Activity
List every line in this data where the string "stabilizers" occurs.

──────────────────────────────

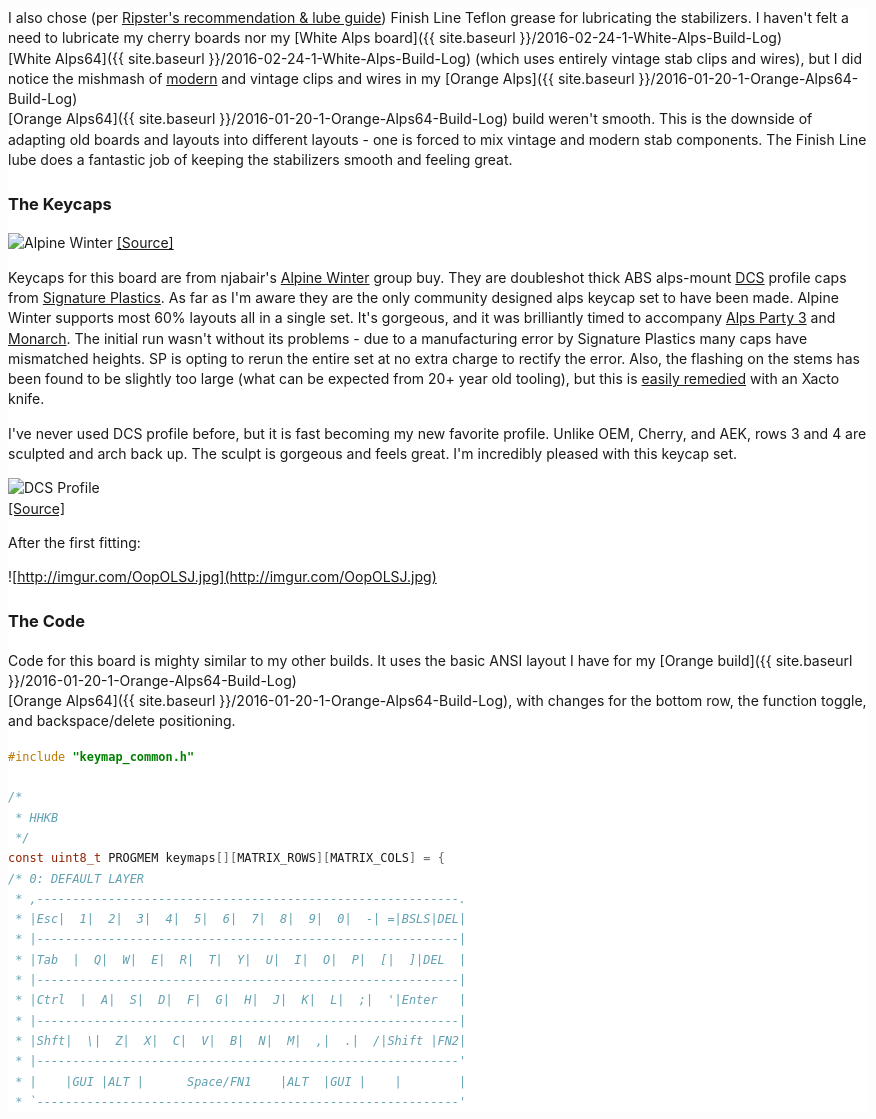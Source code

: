 I also chose (per [Ripster's recommendation & lube guide](https://imgur.com/a/lhLqo/)) Finish Line Teflon grease for lubricating the stabilizers. I haven't felt a need to lubricate my cherry boards nor my [White Alps board]({{ site.baseurl }}/2016-02-24-1-White-Alps-Build-Log)  
[White Alps64]({{ site.baseurl }}/2016-02-24-1-White-Alps-Build-Log) (which uses entirely vintage stab clips and wires), but I did notice the mishmash of [modern](http://matias.ca/order/) and vintage clips and wires in my [Orange Alps]({{ site.baseurl }}/2016-01-20-1-Orange-Alps64-Build-Log)  
[Orange Alps64]({{ site.baseurl }}/2016-01-20-1-Orange-Alps64-Build-Log) build weren't smooth. This is the downside of adapting old boards and layouts into different layouts - one is forced to mix vintage and modern stab components. The Finish Line lube does a fantastic job of keeping the stabilizers smooth and feeling great.

### The Keycaps

![Alpine Winter](https://i.imgur.com/ncMBeAF.png)
[[Source]](https://geekhack.org/index.php?topic=75515.0)

Keycaps for this board are from njabair's [Alpine Winter](https://geekhack.org/index.php?topic=75515.0) group buy. They are doubleshot thick ABS alps-mount [DCS](http://keycapsdirect.com/key-caps.php) profile caps from [Signature Plastics](http://pimpmykeyboard.com/). As far as I'm aware they are the only community designed alps keycap set to have been made. Alpine Winter supports most 60% layouts all in a single set. It's gorgeous, and it was brilliantly timed to accompany [Alps Party 3](https://geekhack.org/index.php?topic=75491.0) and [Monarch](https://geekhack.org/index.php?topic=75786.0). The initial run wasn't without its problems - due to a manufacturing error by Signature Plastics many caps have mismatched heights. SP is opting to rerun the entire set at no extra charge to rectify the error. Also, the flashing on the stems has been found to be slightly too large (what can be expected from 20+ year old tooling), but this is [easily remedied](https://www.youtube.com/watch?v=2a9LT3bHqCo) with an Xacto knife.

I've never used DCS profile before, but it is fast becoming my new favorite profile. Unlike OEM, Cherry, and AEK, rows 3 and 4 are sculpted and arch back up. The sculpt is gorgeous and feels great. I'm incredibly pleased with this keycap set.

![DCS Profile](http://i.imgur.com/OGZ8qYp.jpg)    
[[Source]](http://keycapsdirect.com/key-caps.php)

After the first fitting:

![http://imgur.com/OopOLSJ.jpg](http://imgur.com/OopOLSJ.jpg)

### The Code

Code for this board is mighty similar to my other builds. It uses the basic ANSI layout I have for my [Orange build]({{ site.baseurl }}/2016-01-20-1-Orange-Alps64-Build-Log)  
[Orange Alps64]({{ site.baseurl }}/2016-01-20-1-Orange-Alps64-Build-Log), with changes for the bottom row, the function toggle, and backspace/delete positioning.

```c
#include "keymap_common.h"

/*
 * HHKB
 */
const uint8_t PROGMEM keymaps[][MATRIX_ROWS][MATRIX_COLS] = {
/* 0: DEFAULT LAYER
 * ,-----------------------------------------------------------.
 * |Esc|  1|  2|  3|  4|  5|  6|  7|  8|  9|  0|  -| =|BSLS|DEL|
 * |-----------------------------------------------------------|
 * |Tab  |  Q|  W|  E|  R|  T|  Y|  U|  I|  O|  P|  [|  ]|DEL  |
 * |-----------------------------------------------------------|
 * |Ctrl  |  A|  S|  D|  F|  G|  H|  J|  K|  L|  ;|  '|Enter   |
 * |-----------------------------------------------------------|
 * |Shft|  \|  Z|  X|  C|  V|  B|  N|  M|  ,|  .|  /|Shift |FN2|
 * |-----------------------------------------------------------'
 * |    |GUI |ALT |      Space/FN1    |ALT  |GUI |    |        |
 * `-----------------------------------------------------------'
```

──────────────────────────────

Output of the exercise
: I also chose (per [Ripster's recommendation & lube guide](https://imgur.com/a/lhLqo/)) Finish Line Teflon grease for lubricating the stabilizers. I haven't felt a need to lubricate my cherry boards nor my [White Alps board]({{ site.baseurl }}/2016-02-24-1-White-Alps-Build-Log)  
[Orange Alps64]({{ site.baseurl }}/2016-01-20-1-Orange-Alps64-Build-Log) build weren't smooth. This is the downside of adapting old boards and layouts into different layouts - one is forced to mix vintage and modern stab components. The Finish Line lube does a fantastic job of keeping the stabilizers smooth and feeling great.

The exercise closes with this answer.